• just-style / By Beth Wright

Brazil’s Santista developing Covid-free denim treatment

By Ivan Castano Freeman | 17 July 2020

Research is ramping up around the world to provide textiles with antiviral and antibacterial properties

Brazilian textile major Santista Textil is set to launch a new fabric treatment that protects workwear, denim and other apparel from SARS-CoV-2, the strain that causes the novel coronavirus – and sees it as a potential game-changer for its business.

"We have started our first launch," Newton Coelho, Santista's chief commercial officer (CCO), tells just-style. He adds the firm is talking to Brazil's largest department stores and jeanswear brands to test demand for the product, but would not provide specific names. "The idea is to launch this in Brazil first and depending on how it goes, go to the international market."

Santista, owned by Mexico's denim giant Siete Leguas, will likely provide technological transfer and know-how to its parent to help it eventually market the fabric in the US. For now, however, exports will be limited to Latin America and Europe, notably Italy and Portugal.

The new fabric, which has yet to be named, will be treated with a proprietary solution that attaches to its surface. It uses silver and nano-particles as some of its components, dissolving the virus's fat layer and inactivating it, claims Coelho.

Santista developed and tested the product in conjunction with the University of Sao Paulo and the University of Campinas. Coelho says it has limitations, however, noting that denim brands looking to make highly washed and destroyed jeans won't benefit from it. "It has been tested for 30 washing cycles, but if you start using aggressive washes and cutting materials, it's not going to work that well," he noted.

The product will be the first of its kind to launch in Brazil where rivals are also looking at similar solutions, joining a string of global labels eager to make apparel to combat the virus, Coelho says.

If it takes off, it could sharply boost the firm's fortunes.
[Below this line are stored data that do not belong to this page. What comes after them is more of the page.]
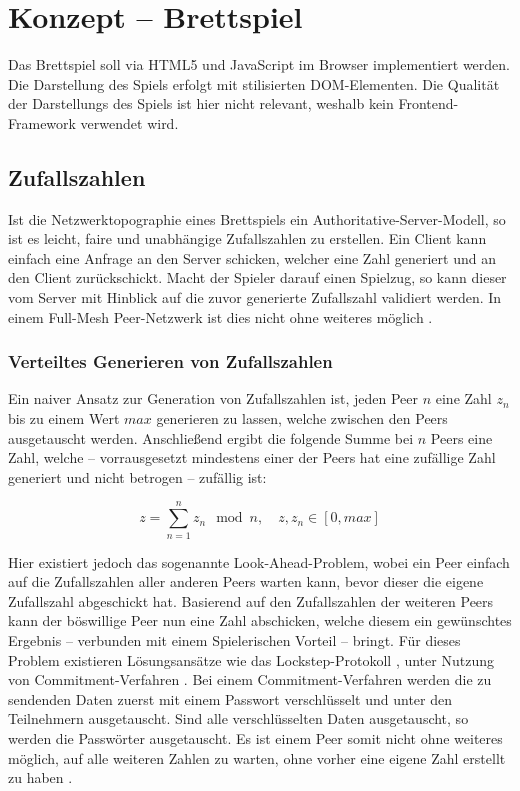 \section{Konzept -- Brettspiel}
Das Brettspiel soll via HTML5 und JavaScript im Browser implementiert werden. Die Darstellung des Spiels erfolgt mit stilisierten DOM-Elementen. Die Qualität der Darstellungs des Spiels ist hier nicht relevant, weshalb kein Frontend-Framework verwendet wird.\par

\subsection{Zufallszahlen}
Ist die Netzwerktopographie eines Brettspiels ein Authoritative-Server-Modell, so ist es leicht, faire und unabhängige Zufallszahlen zu erstellen. Ein Client kann einfach eine Anfrage an den Server schicken, welcher eine Zahl generiert und an den Client zurückschickt. Macht der Spieler darauf einen Spielzug, so kann dieser vom Server mit Hinblick auf die zuvor generierte Zufallszahl validiert werden. In einem Full-Mesh Peer-Netzwerk ist dies nicht ohne weiteres möglich \cite{rng}.\par

\subsubsection{Verteiltes Generieren von Zufallszahlen}
Ein naiver Ansatz zur Generation von Zufallszahlen ist, jeden Peer $n$ eine Zahl $z_n$ bis zu einem Wert $max$ generieren zu lassen, welche zwischen den Peers ausgetauscht werden. Anschließend ergibt die folgende Summe bei $n$ Peers eine Zahl, welche -- vorrausgesetzt mindestens einer der Peers hat eine zufällige Zahl generiert und nicht betrogen \cite{rng} -- zufällig ist:

\vspace{-20pt}
\[ z = \sum_{n=1}^{n} z_n \mod n,\quad z, z_n \in [0, max] \]
\vspace{-12pt}

Hier existiert jedoch das sogenannte \glqq{}Look-Ahead-Problem\grqq{}, wobei ein Peer einfach auf die Zufallszahlen aller anderen Peers warten kann, bevor dieser die eigene Zufallszahl abgeschickt hat. Basierend auf den Zufallszahlen der weiteren Peers kann der böswillige Peer nun eine Zahl abschicken, welche diesem ein gewünschtes Ergebnis -- verbunden mit einem Spielerischen Vorteil -- bringt. Für dieses Problem existieren Lösungsansätze wie das \glqq{}Lockstep-Protokoll\grqq{} \cite{p2pchallenges}, unter Nutzung von Commitment-Verfahren \cite{rng}. Bei einem Commitment-Verfahren werden die zu sendenden Daten zuerst mit einem Passwort verschlüsselt und unter den Teilnehmern ausgetauscht. Sind alle verschlüsselten Daten ausgetauscht, so werden die Passwörter ausgetauscht. Es ist einem Peer somit nicht ohne weiteres möglich, auf alle weiteren Zahlen zu warten, ohne vorher eine eigene Zahl erstellt zu haben \cite{rng}.\par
"This could be a game-changer which we could use for 100% of our fabric [products line], depending on how it's accepted and how critical the virus becomes," Coelho says.

He would not provide a sales estimate but says the product could significantly boost Santista's workwear division, which features cotton, polyester and nylon blends that repel insects and chemicals. Currently, the division accounts for 10-20% of Santista's undisclosed revenues, according to Coelho.
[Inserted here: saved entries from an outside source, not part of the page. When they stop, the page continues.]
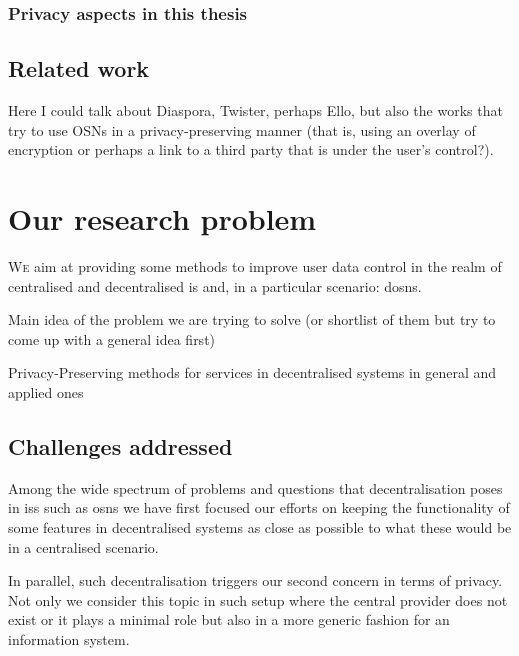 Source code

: \documentclass[showtrims,oldfontcommands]{kthesis}
\begin{document}
\subsection{Privacy aspects in this thesis}
    \label{subsection:privacy-aspects-in-this-thesis}


\section{Related work}
    \label{section:related-work}


Here I could talk about Diaspora, Twister, perhaps Ello, but also the works that try to 
use OSNs in a privacy-preserving manner (that is, using an overlay of encryption 
or perhaps a link to a third party that is under the user's control?).


\chapter{Our research problem}
    \label{chapter:our-research-problem}


\lettrine{\textcolor[gray]{.25}{W}}{e} aim at providing some methods to improve 
user data control in the realm of centralised and decentralised \ac{is} 
and, in a particular scenario: \aclp{dosn}.


Main idea of the problem we are trying to solve (or shortlist of them but try to come up with a general idea first)

Privacy-Preserving methods for services in decentralised systems in general and applied ones


\section{Challenges addressed}
    \label{section:challenges-addressed}
Among the wide spectrum of problems and questions that decentralisation poses in 
\acp{is} such as \acp{osn} we have first focused our efforts on keeping 
the functionality of some features in decentralised systems as close as possible to 
what these would be in a centralised scenario.

In parallel, such decentralisation triggers our second concern in terms of privacy.
Not only we consider this topic in such setup where the central provider does not 
exist or it plays a minimal role but also in a more generic fashion for an information 
system.
\end{document}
The new fabric is being tested against Sars-Cov-2, but the company is also looking at making a different version to shield against future coronaviruses or viral respiratory illnesses.

Santista will also use the new fabric to make more resistant facemasks and coverings, which are seeing growing demand in Brazil – the pandemic's epicenter with 74,000 deaths and nearly 2m cases.

Research is ramping up around the world to provide textiles with antiviral and antibacterial properties.

Clothing brand Diesel has partnered with Swedish odour control specialist Polygiene on a new denim treatment said to physically halt 99% of any viral activity. HeiQ's Viroblock NPJ03 is also said to reduce 99.99% of human coronavirus SARS-CoV-2.

Finishing machinery maker Tonello has launched a range of technologies that can sanitise and disinfect garments and accessories, both during production and in the retail store; while denim finishing technology specialist Jeanologia has also developed a sanitisation box that it says is certified to eliminate the coronavirus from textiles, apparel and footwear.